Mar 16, 2022 7:12pm Rick Murray (539) 13840 posts	One thing I will add, which isn’t anything to do with URL/AcornHTTP but may well be important for proper IPP support… RISC OS really needs to have a “Bonjour” service. As far as I can tell with about thirty seconds of Googling is that it appears to be some sort of modified DNS broadcast, to which interested devices can respond. This is important for two reasons. Firstly it’s a lot better for locating IPP printers than cycling through every IP address (x.×.×.1 → x.×.×.254); but more importantly while it is normal for the IPP path to be `/ipp/print`, this isn’t actually mandatory. My older HP inkjet (yes, I have a fourth, but this is really old and only just about manages AirPrint) actually uses `/ipp/printer`. There was no status output from the printer (either printed or via the built-in server) that mentioned this. I had to install an app on my phone (Service Browser by Andriy Druk) to pick up the information and report on the expected paths. It may be that if `/ipp/print` is a 404, Bonjour may be the only way to tell what is expected. My HP is a 505 (doesn’t like HTTP/1.0; but my code uses `/ipp/print`). The Epson required `/ipp/print`, the ancient HP required `/ipp/printer` and the Samsung doesn’t care (it says it wants `/ipp/print` but it will happily respond to `/` via the IPP port).

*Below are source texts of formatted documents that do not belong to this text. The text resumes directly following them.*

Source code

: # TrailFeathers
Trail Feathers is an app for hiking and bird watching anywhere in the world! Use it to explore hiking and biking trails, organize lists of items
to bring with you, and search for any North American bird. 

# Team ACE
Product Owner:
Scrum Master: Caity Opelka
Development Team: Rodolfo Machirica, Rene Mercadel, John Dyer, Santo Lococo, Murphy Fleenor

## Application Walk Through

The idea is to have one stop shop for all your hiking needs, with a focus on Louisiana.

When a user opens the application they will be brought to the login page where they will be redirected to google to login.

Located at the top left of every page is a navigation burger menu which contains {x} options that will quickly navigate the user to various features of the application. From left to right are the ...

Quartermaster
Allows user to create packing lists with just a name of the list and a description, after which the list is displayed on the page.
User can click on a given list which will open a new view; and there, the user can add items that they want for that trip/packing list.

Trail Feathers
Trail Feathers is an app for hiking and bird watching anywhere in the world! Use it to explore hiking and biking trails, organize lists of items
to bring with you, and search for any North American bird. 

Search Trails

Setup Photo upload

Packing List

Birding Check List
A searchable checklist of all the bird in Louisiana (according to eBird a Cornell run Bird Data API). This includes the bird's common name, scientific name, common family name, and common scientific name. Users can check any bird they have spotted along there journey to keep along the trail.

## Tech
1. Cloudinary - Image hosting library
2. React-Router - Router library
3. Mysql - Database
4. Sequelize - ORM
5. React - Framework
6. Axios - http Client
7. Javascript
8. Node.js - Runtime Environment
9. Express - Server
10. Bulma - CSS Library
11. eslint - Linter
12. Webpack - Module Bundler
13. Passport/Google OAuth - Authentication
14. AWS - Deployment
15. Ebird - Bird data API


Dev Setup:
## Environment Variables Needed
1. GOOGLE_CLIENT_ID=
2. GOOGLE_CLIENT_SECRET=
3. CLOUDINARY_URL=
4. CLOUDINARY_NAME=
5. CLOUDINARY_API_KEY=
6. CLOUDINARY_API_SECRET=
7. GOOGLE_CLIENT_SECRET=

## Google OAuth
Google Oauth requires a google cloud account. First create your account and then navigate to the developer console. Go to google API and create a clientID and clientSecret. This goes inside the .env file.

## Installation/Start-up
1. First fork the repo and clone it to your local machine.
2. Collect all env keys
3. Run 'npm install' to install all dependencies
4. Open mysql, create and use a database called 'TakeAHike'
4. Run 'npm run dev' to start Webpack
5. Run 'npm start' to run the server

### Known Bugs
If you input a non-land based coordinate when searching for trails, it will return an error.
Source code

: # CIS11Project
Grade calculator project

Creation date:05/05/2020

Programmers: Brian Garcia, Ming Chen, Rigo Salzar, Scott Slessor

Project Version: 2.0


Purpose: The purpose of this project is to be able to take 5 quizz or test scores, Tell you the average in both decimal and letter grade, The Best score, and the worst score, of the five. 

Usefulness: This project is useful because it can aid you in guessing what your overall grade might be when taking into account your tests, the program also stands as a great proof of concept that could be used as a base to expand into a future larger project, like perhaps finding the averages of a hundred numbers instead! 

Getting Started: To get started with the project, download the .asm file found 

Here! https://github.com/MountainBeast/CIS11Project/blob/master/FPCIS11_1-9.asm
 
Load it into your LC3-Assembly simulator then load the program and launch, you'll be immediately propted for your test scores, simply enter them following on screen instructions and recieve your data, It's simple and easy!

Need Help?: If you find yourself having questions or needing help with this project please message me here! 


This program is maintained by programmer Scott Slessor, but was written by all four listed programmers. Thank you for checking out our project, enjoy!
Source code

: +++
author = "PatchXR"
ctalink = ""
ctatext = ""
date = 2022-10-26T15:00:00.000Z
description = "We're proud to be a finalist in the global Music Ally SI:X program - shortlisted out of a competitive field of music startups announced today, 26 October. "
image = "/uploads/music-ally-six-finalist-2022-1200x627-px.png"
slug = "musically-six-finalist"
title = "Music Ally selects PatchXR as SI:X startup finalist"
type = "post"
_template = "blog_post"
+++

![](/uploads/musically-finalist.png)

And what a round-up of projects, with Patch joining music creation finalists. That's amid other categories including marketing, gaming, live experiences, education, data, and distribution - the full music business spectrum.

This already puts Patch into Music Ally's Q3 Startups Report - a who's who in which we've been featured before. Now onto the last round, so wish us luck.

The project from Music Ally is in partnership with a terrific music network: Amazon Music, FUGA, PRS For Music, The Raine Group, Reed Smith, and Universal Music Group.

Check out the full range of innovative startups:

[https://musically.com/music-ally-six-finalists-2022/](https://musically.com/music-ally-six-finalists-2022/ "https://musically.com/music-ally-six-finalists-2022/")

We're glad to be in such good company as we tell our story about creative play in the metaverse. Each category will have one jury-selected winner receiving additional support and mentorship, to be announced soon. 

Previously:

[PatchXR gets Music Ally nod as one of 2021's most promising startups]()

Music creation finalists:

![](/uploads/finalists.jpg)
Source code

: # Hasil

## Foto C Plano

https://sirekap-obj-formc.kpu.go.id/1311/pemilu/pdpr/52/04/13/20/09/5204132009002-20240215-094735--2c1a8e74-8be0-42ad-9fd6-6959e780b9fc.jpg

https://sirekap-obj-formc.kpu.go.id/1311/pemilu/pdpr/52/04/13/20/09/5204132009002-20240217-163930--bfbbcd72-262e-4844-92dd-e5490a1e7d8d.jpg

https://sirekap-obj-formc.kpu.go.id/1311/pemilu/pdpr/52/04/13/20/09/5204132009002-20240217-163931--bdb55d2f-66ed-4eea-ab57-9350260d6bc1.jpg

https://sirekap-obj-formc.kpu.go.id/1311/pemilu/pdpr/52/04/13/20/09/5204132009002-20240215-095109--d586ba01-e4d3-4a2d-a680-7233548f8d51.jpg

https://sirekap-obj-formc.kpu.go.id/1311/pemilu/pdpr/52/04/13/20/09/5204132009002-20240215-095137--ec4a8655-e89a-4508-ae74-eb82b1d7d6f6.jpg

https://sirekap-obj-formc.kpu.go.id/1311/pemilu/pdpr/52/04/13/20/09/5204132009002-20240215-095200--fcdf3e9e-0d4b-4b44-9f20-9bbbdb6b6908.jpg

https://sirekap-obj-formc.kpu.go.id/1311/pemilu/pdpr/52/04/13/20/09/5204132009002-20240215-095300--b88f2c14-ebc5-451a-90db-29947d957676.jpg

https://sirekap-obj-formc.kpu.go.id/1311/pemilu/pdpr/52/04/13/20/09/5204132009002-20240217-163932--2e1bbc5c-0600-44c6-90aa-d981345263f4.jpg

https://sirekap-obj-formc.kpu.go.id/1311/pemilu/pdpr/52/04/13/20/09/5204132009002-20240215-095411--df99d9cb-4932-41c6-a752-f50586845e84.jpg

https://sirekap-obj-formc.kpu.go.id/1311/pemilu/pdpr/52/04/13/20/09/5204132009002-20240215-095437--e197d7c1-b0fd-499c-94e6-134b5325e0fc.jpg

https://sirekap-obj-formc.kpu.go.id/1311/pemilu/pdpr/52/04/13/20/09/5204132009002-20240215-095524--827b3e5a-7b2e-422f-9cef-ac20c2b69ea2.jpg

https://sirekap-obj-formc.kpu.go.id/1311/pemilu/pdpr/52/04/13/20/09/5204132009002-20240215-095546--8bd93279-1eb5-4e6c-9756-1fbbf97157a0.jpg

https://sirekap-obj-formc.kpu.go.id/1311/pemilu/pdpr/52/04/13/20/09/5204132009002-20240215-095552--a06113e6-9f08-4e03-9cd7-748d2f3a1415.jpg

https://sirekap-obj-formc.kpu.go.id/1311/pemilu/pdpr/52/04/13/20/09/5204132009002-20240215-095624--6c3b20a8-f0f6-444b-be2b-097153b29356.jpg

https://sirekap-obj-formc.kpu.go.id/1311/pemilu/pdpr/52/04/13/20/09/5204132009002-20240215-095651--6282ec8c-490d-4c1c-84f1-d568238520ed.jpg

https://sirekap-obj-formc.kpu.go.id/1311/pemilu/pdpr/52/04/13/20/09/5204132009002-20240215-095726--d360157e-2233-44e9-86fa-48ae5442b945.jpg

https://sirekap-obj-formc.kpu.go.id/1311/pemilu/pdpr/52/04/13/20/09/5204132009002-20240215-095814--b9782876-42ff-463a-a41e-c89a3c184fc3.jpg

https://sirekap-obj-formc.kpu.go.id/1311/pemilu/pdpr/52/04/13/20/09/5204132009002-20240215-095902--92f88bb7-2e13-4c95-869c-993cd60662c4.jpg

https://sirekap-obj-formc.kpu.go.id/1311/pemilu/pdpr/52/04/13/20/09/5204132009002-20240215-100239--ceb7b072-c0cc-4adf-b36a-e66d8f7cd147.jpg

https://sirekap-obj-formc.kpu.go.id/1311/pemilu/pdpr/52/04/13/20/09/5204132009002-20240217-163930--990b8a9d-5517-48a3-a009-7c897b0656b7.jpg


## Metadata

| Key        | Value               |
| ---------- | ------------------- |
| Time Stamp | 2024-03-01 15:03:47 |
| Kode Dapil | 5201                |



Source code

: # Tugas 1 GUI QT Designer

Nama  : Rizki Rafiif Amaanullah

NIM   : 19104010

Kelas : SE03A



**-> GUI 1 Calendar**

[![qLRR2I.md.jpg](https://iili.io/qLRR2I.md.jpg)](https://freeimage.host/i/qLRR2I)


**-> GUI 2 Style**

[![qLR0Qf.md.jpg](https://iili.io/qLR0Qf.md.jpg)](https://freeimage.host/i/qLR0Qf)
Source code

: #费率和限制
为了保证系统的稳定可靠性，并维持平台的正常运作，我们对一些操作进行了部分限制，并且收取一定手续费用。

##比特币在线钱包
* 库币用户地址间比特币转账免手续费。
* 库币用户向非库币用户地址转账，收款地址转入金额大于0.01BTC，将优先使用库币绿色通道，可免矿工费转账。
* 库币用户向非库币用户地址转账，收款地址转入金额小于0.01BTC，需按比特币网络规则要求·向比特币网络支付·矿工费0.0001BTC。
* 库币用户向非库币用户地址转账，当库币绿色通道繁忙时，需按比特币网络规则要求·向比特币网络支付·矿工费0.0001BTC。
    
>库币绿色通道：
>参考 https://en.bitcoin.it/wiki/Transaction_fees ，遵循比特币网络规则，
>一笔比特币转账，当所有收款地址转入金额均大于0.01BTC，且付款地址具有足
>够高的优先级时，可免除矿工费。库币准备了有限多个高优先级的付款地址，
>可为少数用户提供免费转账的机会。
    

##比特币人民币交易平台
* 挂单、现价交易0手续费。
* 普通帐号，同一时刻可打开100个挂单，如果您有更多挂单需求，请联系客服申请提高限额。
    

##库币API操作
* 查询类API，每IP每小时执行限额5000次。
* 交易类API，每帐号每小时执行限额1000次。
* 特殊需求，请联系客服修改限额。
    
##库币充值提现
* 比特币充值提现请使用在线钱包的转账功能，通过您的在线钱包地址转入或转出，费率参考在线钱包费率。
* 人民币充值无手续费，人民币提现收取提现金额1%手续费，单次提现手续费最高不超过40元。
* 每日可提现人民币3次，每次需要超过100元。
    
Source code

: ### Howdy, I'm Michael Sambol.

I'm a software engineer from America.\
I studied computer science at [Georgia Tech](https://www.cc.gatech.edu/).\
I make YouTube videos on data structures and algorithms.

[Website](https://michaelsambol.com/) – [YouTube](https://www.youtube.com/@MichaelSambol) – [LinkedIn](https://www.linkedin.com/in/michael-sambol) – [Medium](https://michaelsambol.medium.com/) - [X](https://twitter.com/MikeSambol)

Mar 16, 2022 9:57pm Richard Walker (2090) 431 posts	Silly question… If AcornHTTP is bad at uploads, has anyone tried using Browse to upload a large file via HTTP? I assume that uses the same code paths in URLFetcher and AcornHTTP.

Mar 16, 2022 10:27pm Chris Mahoney (1684) 2165 posts	So count this as a +1 for some form of HTTP/1.1 support. HTTP 505 is actually the wrong error code¹ for that, but your analysis is probably still correct. I suspect that the printer does indeed require 1.1 but isn’t indicating this correctly. ¹ The spec (RFC 7231, section 6.6.6²) says that 505 means “the server does not support the major version of HTTP that was used in the request”. It’s only the minor version that’s changed in this case (RFC 7230, section 2.6). ² I knew printers were evil!

Mar 17, 2022 8:44am Steve Pampling (1551) 8170 posts	RISC OS really needs to have a “Bonjour” service. Nasty. Some network services are “chatty”, Bonjour tends toward the verbal diarrhoea end

Mar 17, 2022 9:23am Dave Higton (1515) 3525 posts	We tried an old Brother HL2250DN last night at RONWUG. It wants /ipp. But it doesn’t understand PWG-Raster or URF or, well, anything much other than PCL or text.

Mar 17, 2022 9:26am Dave Higton (1515) 3525 posts	Conversation last night suggested that chunked transfer is what we need to support big uploads. A single flag bit to say “more to come”, which keeps it compatible with previous software.

Mar 17, 2022 11:41am Alan Adams (2486) 1149 posts	It also seems to lose a lot of data (it says 631 bytes received from the Laser, We’re pretty much sending the bare minimum necessary to port 631 (IPP) Coincidence of numbers?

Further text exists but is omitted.